19. What do you want to say to the leader of your country?

Theresa May… Christ… I mean obviously, I want her to be honest with her vision of where humanity should be heading, and I’d want her to convey that in the simplest terms possible.

But politics is a lot more complex than that. I don’t know what she’s been through or how she’s got to be the person she is. She’s either willfully ignorant of how precarious our collective conscious is feeling or doesn’t care. And everything in-between. If it’s more the latter, then I kind of admire that, but she just seems to be floundering.

To be honest with you, I wouldn’t have much to say to her because I just think her position and her kind are the last of a dying breed, i.e., the privileged. It’s of the old world, and they’re dinosaurs. If it weren’t her, it would be Boris, and if not him Gove; an endless cycle of “leaders”.

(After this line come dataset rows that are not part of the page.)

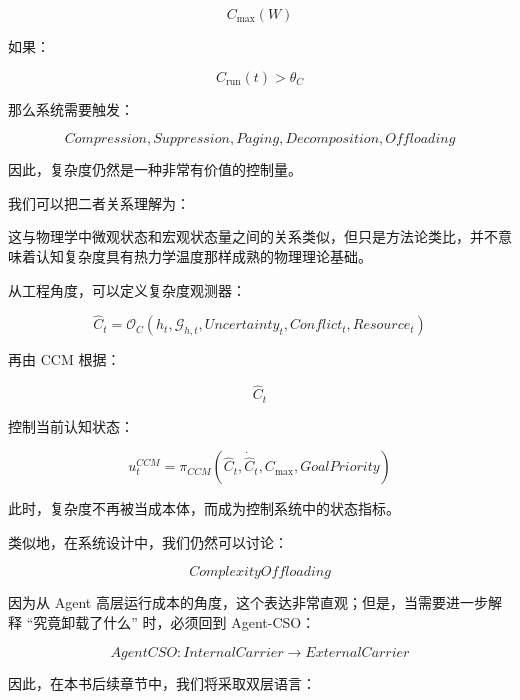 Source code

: \[
C_{\max}(W)
\]

如果：

\[
C_{\mathrm{run}}(t)
>
\theta_C
\]

那么系统需要触发：

\[
Compression,
Suppression,
Paging,
Decomposition,
Offloading
\]

因此，复杂度仍然是一种非常有价值的控制量。

我们可以把二者关系理解为：

\begin{statementbox}
\centering
{}
\end{statementbox}

\begin{statementbox}
\centering
{}
\end{statementbox}

这与物理学中微观状态和宏观状态量之间的关系类似，但只是方法论类比，并不意味着认知复杂度具有热力学温度那样成熟的物理理论基础。

从工程角度，可以定义复杂度观测器：

\[
\hat C_t
=
\mathcal O_C(
h_t,
\mathcal G_{h,t},
Uncertainty_t,
Conflict_t,
Resource_t
)
\]

再由 CCM 根据：

\[
\hat C_t
\]

控制当前认知状态：

\[
u_t^{CCM}
=
\pi_{CCM}(
\hat C_t,
\dot{\hat C}_t,
C_{\max},
GoalPriority
)
\]

此时，复杂度不再被当成本体，而成为控制系统中的状态指标。

类似地，在系统设计中，我们仍然可以讨论：

\[
ComplexityOffloading
\]

因为从 Agent 高层运行成本的角度，这个表达非常直观；但是，当需要进一步解释 ``究竟卸载了什么'' 时，必须回到 Agent-CSO：

\[
AgentCSO:
InternalCarrier
\rightarrow
ExternalCarrier
\]

因此，在本书后续章节中，我们将采取双层语言：

\begin{statementbox}
\centering
{}
\end{statementbox}

\begin{statementbox}
\centering
{}
\end{statementbox}

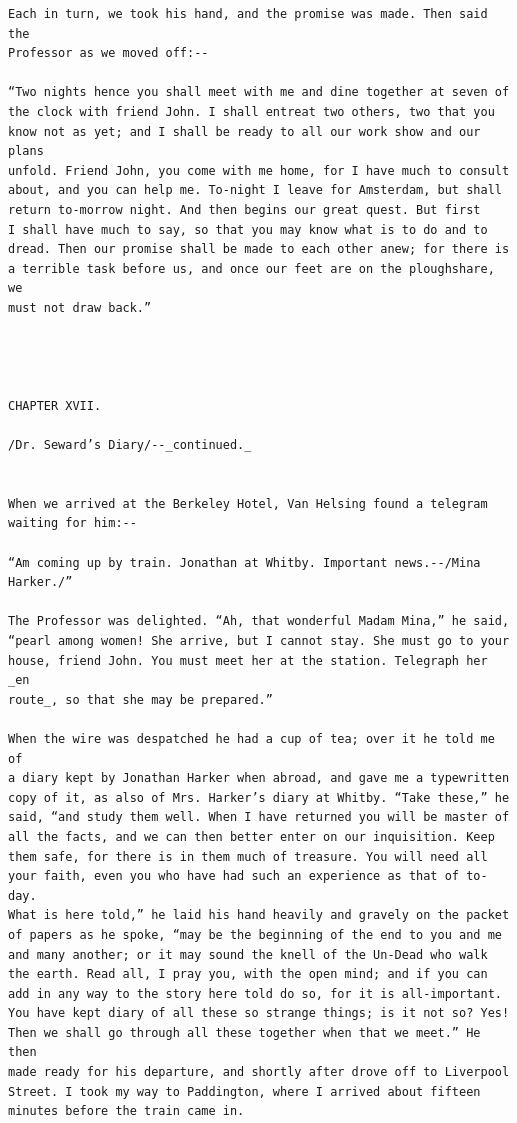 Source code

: \documentclass{article}
\begin{document}
\begin{verbatim}
Each in turn, we took his hand, and the promise was made. Then said the
Professor as we moved off:--

“Two nights hence you shall meet with me and dine together at seven of
the clock with friend John. I shall entreat two others, two that you
know not as yet; and I shall be ready to all our work show and our plans
unfold. Friend John, you come with me home, for I have much to consult
about, and you can help me. To-night I leave for Amsterdam, but shall
return to-morrow night. And then begins our great quest. But first
I shall have much to say, so that you may know what is to do and to
dread. Then our promise shall be made to each other anew; for there is
a terrible task before us, and once our feet are on the ploughshare, we
must not draw back.”




CHAPTER XVII.

/Dr. Seward’s Diary/--_continued._


When we arrived at the Berkeley Hotel, Van Helsing found a telegram
waiting for him:--

“Am coming up by train. Jonathan at Whitby. Important news.--/Mina
Harker./”

The Professor was delighted. “Ah, that wonderful Madam Mina,” he said,
“pearl among women! She arrive, but I cannot stay. She must go to your
house, friend John. You must meet her at the station. Telegraph her _en
route_, so that she may be prepared.”

When the wire was despatched he had a cup of tea; over it he told me of
a diary kept by Jonathan Harker when abroad, and gave me a typewritten
copy of it, as also of Mrs. Harker’s diary at Whitby. “Take these,” he
said, “and study them well. When I have returned you will be master of
all the facts, and we can then better enter on our inquisition. Keep
them safe, for there is in them much of treasure. You will need all
your faith, even you who have had such an experience as that of to-day.
What is here told,” he laid his hand heavily and gravely on the packet
of papers as he spoke, “may be the beginning of the end to you and me
and many another; or it may sound the knell of the Un-Dead who walk
the earth. Read all, I pray you, with the open mind; and if you can
add in any way to the story here told do so, for it is all-important.
You have kept diary of all these so strange things; is it not so? Yes!
Then we shall go through all these together when that we meet.” He then
made ready for his departure, and shortly after drove off to Liverpool
Street. I took my way to Paddington, where I arrived about fifteen
minutes before the train came in.


\end{verbatim}
\end{document}
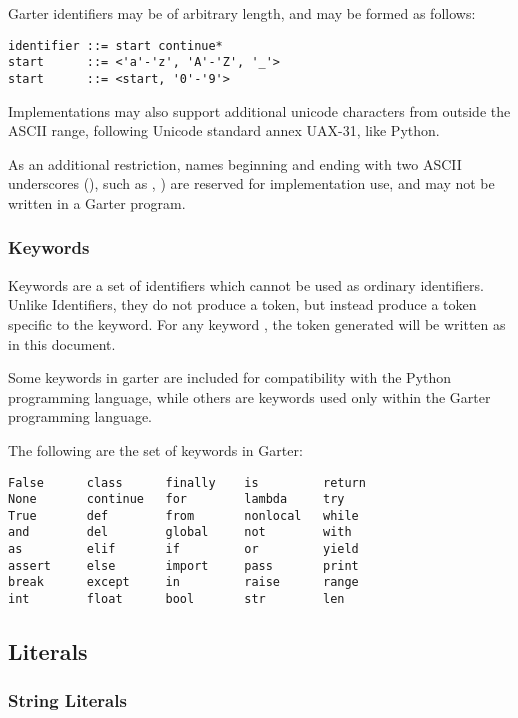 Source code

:Garter identifiers may be of arbitrary length, and may be formed as follows:

\begin{lstlisting}
identifier ::= start continue*
start      ::= <'a'-'z', 'A'-'Z', '_'>
start      ::= <start, '0'-'9'>
\end{lstlisting}

Implementations may also support additional unicode characters from outside the
ASCII range, following Unicode standard annex UAX-31, like Python.

As an additional restriction, names beginning and ending with two ASCII
underscores (\code{\_\_}), such as , ) are
reserved for implementation use, and may not be written in a Garter program.

\subsubsection{Keywords}

Keywords are a set of identifiers which cannot be used as ordinary identifiers.
Unlike Identifiers, they do not produce a  token, but instead produce
a token specific to the keyword. For any keyword , the token generated
will be written as  in this document.

Some keywords in garter are included for compatibility with the Python
programming language, while others are keywords used only within the Garter
programming language.

The following are the set of keywords in Garter:

\begin{lstlisting}
False      class      finally    is         return
None       continue   for        lambda     try
True       def        from       nonlocal   while
and        del        global     not        with
as         elif       if         or         yield
assert     else       import     pass       print
break      except     in         raise      range
int        float      bool       str        len
\end{lstlisting}

\subsection{Literals}

\subsubsection{String Literals}
\label{sec:string_literals}

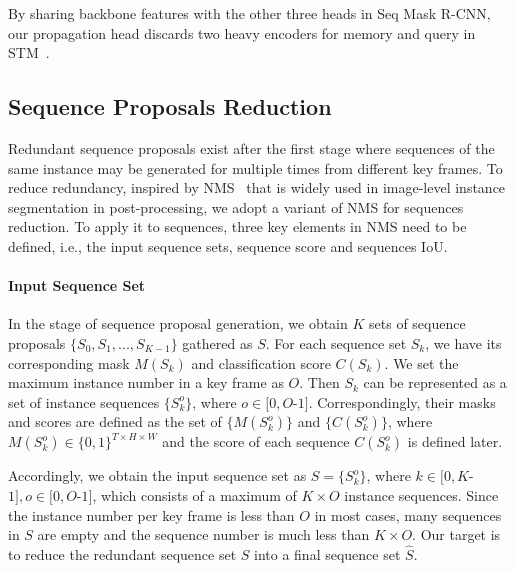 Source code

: \documentclass[10pt,twocolumn,letterpaper]{article}
\begin{document}
	By sharing backbone features with the other three heads in Seq Mask R-CNN, our propagation head discards two heavy encoders for memory and query in STM~\cite{oh2019video}. 
	
	
	\subsection{Sequence Proposals Reduction}\label{Sec:SPR}
	Redundant sequence proposals exist after the first stage where sequences of the same instance may be generated for multiple times from different key frames. To reduce redundancy, inspired by NMS~\cite{girshick2014rich,girshick2015fast,ren2015faster,rothe2014non} that is widely used in image-level instance segmentation in post-processing, we adopt a variant of NMS for sequences reduction. To apply it to sequences, three key elements in NMS need to be defined, i.e., the input sequence sets, sequence score and sequences IoU.
	
	\vspace{-0.1in}
	\paragraph{Input Sequence Set}
	In the stage of sequence proposal generation, we obtain $K$ sets of sequence proposals $\{S_0, S_1, ..., S_{K-1}\}$ gathered as $S$. For each sequence set $S_k$, we have its corresponding mask $M(S_k)$ and classification score $C(S_k)$. 
	We set the maximum instance number in a key frame as $O$. Then $S_k$ can be represented as a set of instance sequences $\{S_k^o\}$, where $o \in [0, O$-$1]$. Correspondingly, their masks and scores are defined as the set of $\{M(S_k^o)\}$ and $\{C(S_k^o)\}$,
where $M(S_k^o) \in \{0,1\}^{T\times H\times W}$ and the score of each sequence $C(S_k^o)$ is defined later.
	
	Accordingly, we obtain the input sequence set as $S=\{S_k^o\}$, where $k \in [0, K$-$1], o \in [0, O$-$1]$, which consists of a maximum of $K \times O$ instance sequences. Since the instance number per key frame is less than $O$ in most cases, many sequences in $S$ are empty and the sequence number is much less than $K \times O$. 
	Our target is to reduce the redundant sequence set $S$ into a final sequence set $\widehat{S}$.
	
	\vspace{-0.1in}
\end{document}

The strength of neo-liberalism is that there isn’t a central governing body; they’re cells. Like, if one organization went down or one leader was struck off, the structure of the ideology would still remain because all the components are integrated yet independent. Like an organism.

I think we’re in a state of transition at the moment which is where the collective angst is emanating from, and I think it kinda doesn’t matter what Theresa May does because change is coming.

You know what I’d say to her? Make sure she’s looking after her consciousness because change is coming.

20. Last but certainly not least, what are you working on, now?

Soundtracking a film. Making more music. Planning this album campaign. Touring. Navigating the inevitable change of the wind.